Neural Networks: Basics

Source: Deep Learning on Medium

Understanding the basics of neural networks will be beneficial by helping you stay engaged in a conversation around this topic.

Artificial Neural Networks (ANNs) are all the hype in machine learning. As a result, a slew of research is occurring. The progression of computer vision by their tolerance of noisy data, self-driving cars by predicting where the road lines will be, and natural language processing (NLP) so that you can communicate to your voice assistants has been due to ANNs.
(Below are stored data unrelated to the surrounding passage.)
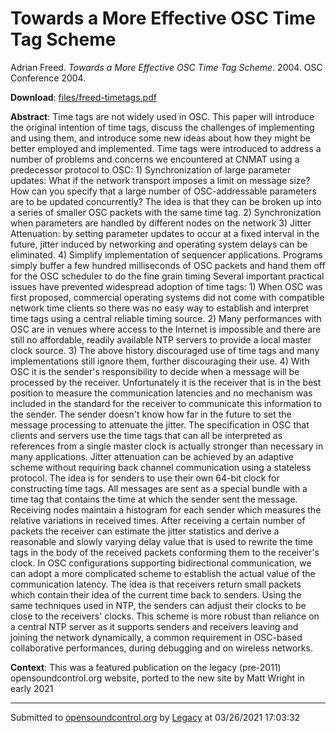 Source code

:# Towards a More Effective OSC Time Tag Scheme

Adrian Freed. *Towards a More Effective OSC Time Tag Scheme*. 2004.  OSC Conference 2004. 

**Download**: [files/freed-timetags.pdf](../files/freed-timetags.pdf)

**Abstract**: Time tags are not widely used in OSC. This paper will introduce the original intention of time tags, discuss the challenges of implementing and using them, and introduce some new ideas about how they might be better employed and implemented. Time tags were introduced to address a number of problems and concerns we encountered at CNMAT using a predecessor protocol to OSC: 1) Synchronization of large parameter updates: What if the network transport imposes a limit on message size? How can you specify that a large number of OSC-addressable parameters are to be updated concurrently? The idea is that they can be broken up into a series of smaller OSC packets with the same time tag. 2) Synchronization when parameters are handled by different nodes on the network 3) Jitter Attenuation: by setting parameter updates to occur at a fixed interval in the future, jitter induced by networking and operating system delays can be eliminated. 4) Simplify implementation of sequencer applications. Programs simply buffer a few hundred milliseconds of OSC packets and hand them off for the OSC scheduler to do the fine grain timing Several important practical issues have prevented widespread adoption of time tags: 1) When OSC was first proposed, commercial operating systems did not come with compatible network time clients so there was no easy way to establish and interpret time tags using a central reliable timing source. 2) Many performances with OSC are in venues where access to the Internet is impossible and there are still no affordable, readily available NTP servers to provide a local master clock source. 3) The above history discouraged use of time tags and many implementations still ignore them, further discouraging their use. 4) With OSC it is the sender's responsibility to decide when a message will be processed by the receiver. Unfortunately it is the receiver that is in the best position to measure the communication latencies and no mechanism was included in the standard for the receiver to communicate this information to the sender. The sender doesn't know how far in the future to set the message processing to attenuate the jitter. The specification in OSC that clients and servers use the time tags that can all be interpreted as references from a single master clock is actually stronger than necessary in many applications. Jitter attenuation can be achieved by an adaptive scheme without requiring back channel communication using a stateless protocol. The idea is for senders to use their own 64-bit clock for constructing time tags. All messages are sent as a special bundle with a time tag that contains the time at which the sender sent the message. Receiving nodes maintain a histogram for each sender which measures the relative variations in received times. After receiving a certain number of packets the receiver can estimate the jitter statistics and derive a reasonable and slowly varying delay value that is used to rewrite the time tags in the body of the received packets conforming them to the receiver's clock. In OSC configurations supporting bidirectional communication, we can adopt a more complicated scheme to establish the actual value of the communication latency. The idea is that receivers return small packets which contain their idea of the current time back to senders. Using the same techniques used in NTP, the senders can adjust their clocks to be close to the receivers' clocks. This scheme is more robust than reliance on a central NTP server as it supports senders and receivers leaving and joining the network dynamically, a common requirement in OSC-based collaborative performances, during debugging and on wireless networks.

**Context**: This was a featured publication on the legacy (pre-2011) opensoundcontrol.org website, ported to the new site by Matt Wright in early 2021

---
Submitted to [opensoundcontrol.org](https://opensoundcontrol.org) by [Legacy](https://web.archive.org) at 03/26/2021 17:03:32
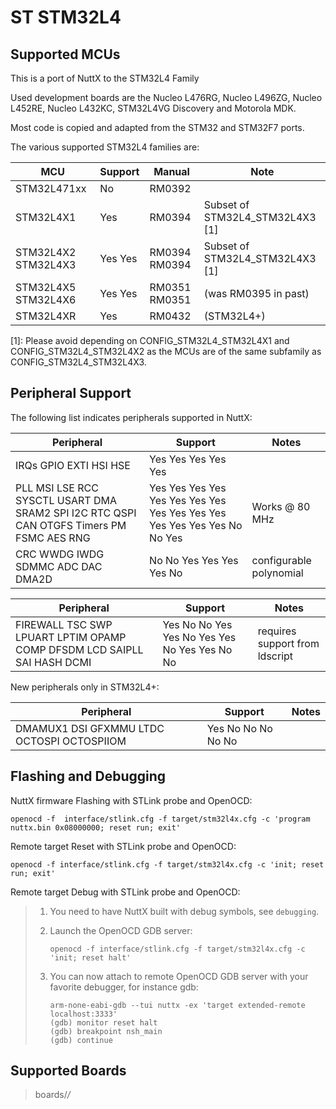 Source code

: # ST STM32L4

## Supported MCUs

This is a port of NuttX to the STM32L4 Family

Used development boards are the Nucleo L476RG, Nucleo L496ZG, Nucleo
L452RE, Nucleo L432KC, STM32L4VG Discovery and Motorola MDK.

Most code is copied and adapted from the STM32 and STM32F7 ports.

The various supported STM32L4 families are:

| MCU                 | Support | Manual        | Note                               |
| ------------------- | ------- | ------------- | ---------------------------------- |
| STM32L471xx         | No      | RM0392        |                                    |
| STM32L4X1           | Yes     | RM0394        | Subset of STM32L4\_STM32L4X3 \[1\] |
| STM32L4X2 STM32L4X3 | Yes Yes | RM0394 RM0394 | Subset of STM32L4\_STM32L4X3 \[1\] |
| STM32L4X5 STM32L4X6 | Yes Yes | RM0351 RM0351 | (was RM0395 in past)               |
| STM32L4XR           | Yes     | RM0432        | (STM32L4+)                         |

\[1\]: Please avoid depending on CONFIG\_STM32L4\_STM32L4X1 and
CONFIG\_STM32L4\_STM32L4X2 as the MCUs are of the same subfamily as
CONFIG\_STM32L4\_STM32L4X3.

## Peripheral Support

The following list indicates peripherals supported in NuttX:

| Peripheral                                                                               | Support                                                                   | Notes                   |
| ---------------------------------------------------------------------------------------- | ------------------------------------------------------------------------- | ----------------------- |
| IRQs GPIO EXTI HSI HSE                                                                   | Yes Yes Yes Yes Yes                                                       |                         |
| PLL MSI LSE RCC SYSCTL USART DMA SRAM2 SPI I2C RTC QSPI CAN OTGFS Timers PM FSMC AES RNG | Yes Yes Yes Yes Yes Yes Yes Yes Yes Yes Yes Yes Yes Yes Yes Yes No No Yes | Works @ 80 MHz          |
| CRC WWDG IWDG SDMMC ADC DAC DMA2D                                                        | No No Yes Yes Yes Yes No                                                  | configurable polynomial |

| Peripheral                                                              | Support                                       | Notes                          |
| ----------------------------------------------------------------------- | --------------------------------------------- | ------------------------------ |
| FIREWALL TSC SWP LPUART LPTIM OPAMP COMP DFSDM LCD SAIPLL SAI HASH DCMI | Yes No No Yes Yes No Yes Yes No Yes Yes No No | requires support from ldscript |

New peripherals only in STM32L4+:

| Peripheral                                 | Support            | Notes |
| ------------------------------------------ | ------------------ | ----- |
| DMAMUX1 DSI GFXMMU LTDC OCTOSPI OCTOSPIIOM | Yes No No No No No |       |

## Flashing and Debugging

NuttX firmware Flashing with STLink probe and OpenOCD:

    openocd -f  interface/stlink.cfg -f target/stm32l4x.cfg -c 'program nuttx.bin 0x08000000; reset run; exit'

Remote target Reset with STLink probe and OpenOCD:

    openocd -f interface/stlink.cfg -f target/stm32l4x.cfg -c 'init; reset run; exit'

Remote target Debug with STLink probe and OpenOCD:

> 1.  You need to have NuttX built with debug symbols, see `debugging`.
> 
> 2.  Launch the OpenOCD GDB server:
>     
>         openocd -f interface/stlink.cfg -f target/stm32l4x.cfg -c 'init; reset halt'
> 
> 3.  You can now attach to remote OpenOCD GDB server with your favorite
>     debugger, for instance gdb:
>     
>         arm-none-eabi-gdb --tui nuttx -ex 'target extended-remote localhost:3333'
>         (gdb) monitor reset halt
>         (gdb) breakpoint nsh_main
>         (gdb) continue

## Supported Boards

> boards/*/*
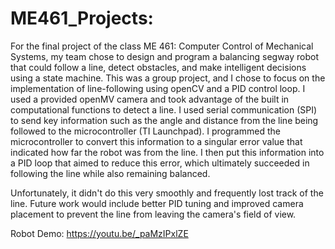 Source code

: # ME461_Projects:

For the final project of the class ME 461: Computer Control of Mechanical Systems, my team chose to design and program a balancing segway robot that could follow a line, detect obstacles, and make intelligent decisions using a state machine. This was a group project, and I chose to focus on the implementation of line-following using openCV and a PID control loop. I used a provided openMV camera and took advantage of the built in computational functions to detect a line. I used serial communication (SPI) to send key information such as the angle and distance from the line being followed to the microcontroller (TI Launchpad). I programmed the microcontroller to convert this information to a singular error value that indicated how far the robot was from the line. I then put this information into a PID loop that aimed to reduce this error, which ultimately succeeded in following the line while also remaining balanced.

Unfortunately, it didn't do this very smoothly and frequently lost track of the line. Future work would include better PID tuning and improved camera placement to prevent the line from leaving the camera's field of view.

Robot Demo: https://youtu.be/_paMzIPxlZE
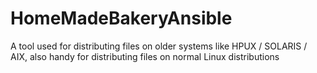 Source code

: # HomeMadeBakeryAnsible
A tool used for distributing files on older systems like HPUX / SOLARIS / AIX, also handy for distributing files on normal Linux distributions

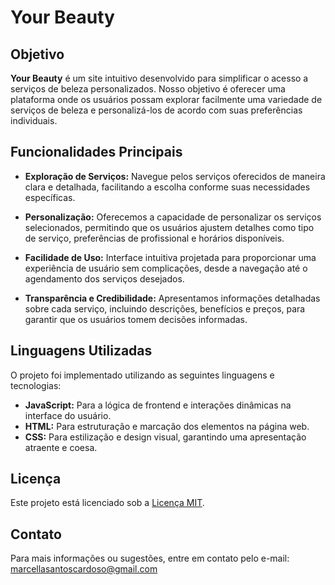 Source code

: # Your Beauty

## Objetivo

**Your Beauty** é um site intuitivo desenvolvido para simplificar o acesso a serviços de beleza personalizados. Nosso objetivo é oferecer uma plataforma onde os usuários possam explorar facilmente uma variedade de serviços de beleza e personalizá-los de acordo com suas preferências individuais.

## Funcionalidades Principais

- **Exploração de Serviços:** Navegue pelos serviços oferecidos de maneira clara e detalhada, facilitando a escolha conforme suas necessidades específicas.
  
- **Personalização:** Oferecemos a capacidade de personalizar os serviços selecionados, permitindo que os usuários ajustem detalhes como tipo de serviço, preferências de profissional e horários disponíveis.

- **Facilidade de Uso:** Interface intuitiva projetada para proporcionar uma experiência de usuário sem complicações, desde a navegação até o agendamento dos serviços desejados.

- **Transparência e Credibilidade:** Apresentamos informações detalhadas sobre cada serviço, incluindo descrições, benefícios e preços, para garantir que os usuários tomem decisões informadas.

## Linguagens Utilizadas

O projeto foi implementado utilizando as seguintes linguagens e tecnologias:

- **JavaScript:** Para a lógica de frontend e interações dinâmicas na interface do usuário.
- **HTML:** Para estruturação e marcação dos elementos na página web.
- **CSS:** Para estilização e design visual, garantindo uma apresentação atraente e coesa.

## Licença

Este projeto está licenciado sob a [Licença MIT](LICENSE).

## Contato

Para mais informações ou sugestões, entre em contato pelo e-mail: marcellasantoscardoso@gmail.com
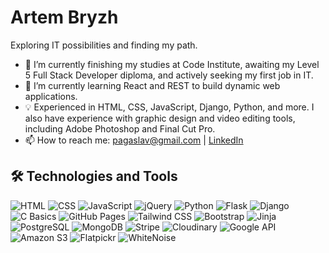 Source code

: # Artem Bryzh
Exploring IT possibilities and finding my path.

- 🔭 I’m currently finishing my studies at Code Institute, awaiting my Level 5 Full Stack Developer diploma, and actively seeking my first job in IT.
- 🌱 I’m currently learning React and REST to build dynamic web applications.
- 💡 Experienced in HTML, CSS, JavaScript, Django, Python, and more. I also have experience with graphic design and video editing tools, including Adobe Photoshop and Final Cut Pro.
- 📫 How to reach me: [pagaslav@gmail.com](mailto:pagaslav@gmail.com) | [LinkedIn](https://www.linkedin.com/in/вашusername)

## 🛠️ Technologies and Tools
![HTML](https://img.shields.io/badge/-HTML-E34F26?style=flat&logo=html5&logoColor=white)
![CSS](https://img.shields.io/badge/-CSS-1572B6?style=flat&logo=css3&logoColor=white)
![JavaScript](https://img.shields.io/badge/-JavaScript-F7DF1E?style=flat&logo=javascript&logoColor=black)
![jQuery](https://img.shields.io/badge/-jQuery-0769AD?style=flat&logo=jquery&logoColor=white)
![Python](https://img.shields.io/badge/-Python-3776AB?style=flat&logo=python&logoColor=white)
![Flask](https://img.shields.io/badge/-Flask-000000?style=flat&logo=flask&logoColor=white)
![Django](https://img.shields.io/badge/-Django-092E20?style=flat&logo=django&logoColor=white)
![C Basics](https://img.shields.io/badge/-C-00599C?style=flat&logo=c&logoColor=white)
![GitHub Pages](https://img.shields.io/badge/-GitHub%20Pages-181717?style=flat&logo=github&logoColor=white)
![Tailwind CSS](https://img.shields.io/badge/-TailwindCSS-06B6D4?style=flat&logo=tailwindcss&logoColor=white)
![Bootstrap](https://img.shields.io/badge/-Bootstrap-7952B3?style=flat&logo=bootstrap&logoColor=white)
![Jinja](https://img.shields.io/badge/-Jinja-B41717?style=flat&logo=jinja&logoColor=white)
![PostgreSQL](https://img.shields.io/badge/-PostgreSQL-336791?style=flat&logo=postgresql&logoColor=white)
![MongoDB](https://img.shields.io/badge/-MongoDB-47A248?style=flat&logo=mongodb&logoColor=white)
![Stripe](https://img.shields.io/badge/-Stripe-008CDD?style=flat&logo=stripe&logoColor=white)
![Cloudinary](https://img.shields.io/badge/-Cloudinary-3448C5?style=flat&logo=cloudinary&logoColor=white)
![Google API](https://img.shields.io/badge/-Google%20API-4285F4?style=flat&logo=google&logoColor=white)
![Amazon S3](https://img.shields.io/badge/-Amazon%20S3-569A31?style=flat&logo=amazon-aws&logoColor=white)
![Flatpickr](https://img.shields.io/badge/-Flatpickr-FF69B4?style=flat&logo=javascript&logoColor=white)
![WhiteNoise](https://img.shields.io/badge/-WhiteNoise-222222?style=flat&logo=django&logoColor=white)
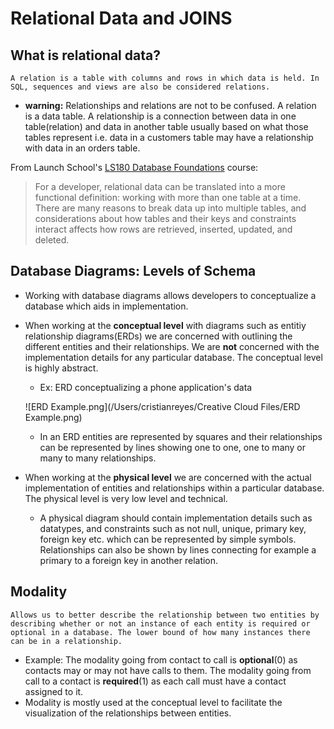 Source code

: # Relational Data and JOINS

## What is relational data?
	A relation is a table with columns and rows in which data is held. In SQL, sequences and views are also be considered relations.

* **warning:** Relationships and relations are not to be confused. A relation is a data table. A relationship is a connection between data in one table(relation) and data in another table usually based on what those tables represent i.e. data in a customers table may have a relationship with data in an orders table.

From Launch School's [LS180 Database Foundations](https://launchschool.com/courses/019cfcf3/home) course:
> For a developer, relational data can be translated into a more functional definition: working with more than one table at a time. There are many reasons to break data up into multiple tables, and considerations about how tables and their keys and constraints interact affects how rows are retrieved, inserted, updated, and deleted.

## Database Diagrams: Levels of Schema

* Working with database diagrams allows developers to conceptualize a database which aids in implementation.
* When working at the **conceptual level** with diagrams such as entitiy relationship diagrams(ERDs) we are concerned with outlining the different entities and their relationships. We are **not** concerned with the implementation details for any particular database. The conceptual level is highly abstract.
	* Ex: ERD conceptualizing a phone application's data 
    
	![ERD Example.png](/Users/cristianreyes/Creative Cloud Files/ERD Example.png)
    
    * In an ERD entities are represented by squares and their relationships can be represented by lines showing one to one, one to many or many to many relationships.

* When working at the **physical level** we are concerned with the actual implementation of entities and relationships within a particular database. The physical level is very low level and technical.
	*  A physical diagram should contain implementation details such as datatypes, and constraints such as not null, unique, primary key, foreign key etc. which can be represented by simple symbols. Relationships can also be shown by lines connecting for example a primary to a foreign key in another relation.

## Modality 
	Allows us to better describe the relationship between two entities by describing whether or not an instance of each entity is required or optional in a database. The lower bound of how many instances there can be in a relationship.

* Example: The modality going from contact to call is **optional**(0) as contacts may or may not have calls to them. The modality going from call to a contact is **required**(1) as each call must have a contact assigned to it.
* Modality is mostly used at the conceptual level to facilitate the visualization of the relationships between entities.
Understanding the basics of neural networks will be beneficial by helping you stay engaged in a conversation around this topic.

Let’s start with the definition: artificial neural networks are mathematical structures that when given input can map to a desired output. With that, a dozen questions pop up in your mind. Let’s go ahead and answer some of the common questions to understand the basics of neural networks.

Who Invented Neural Networks?

This answer can vary based on who you ask. Some people give credit to the very first theory by Warren McCulloch and Walter Pitts. They are credited with describing how a neuron could have a mathematical representation. However, in this article, we are saying a psychologist named Frank Rosenblatt.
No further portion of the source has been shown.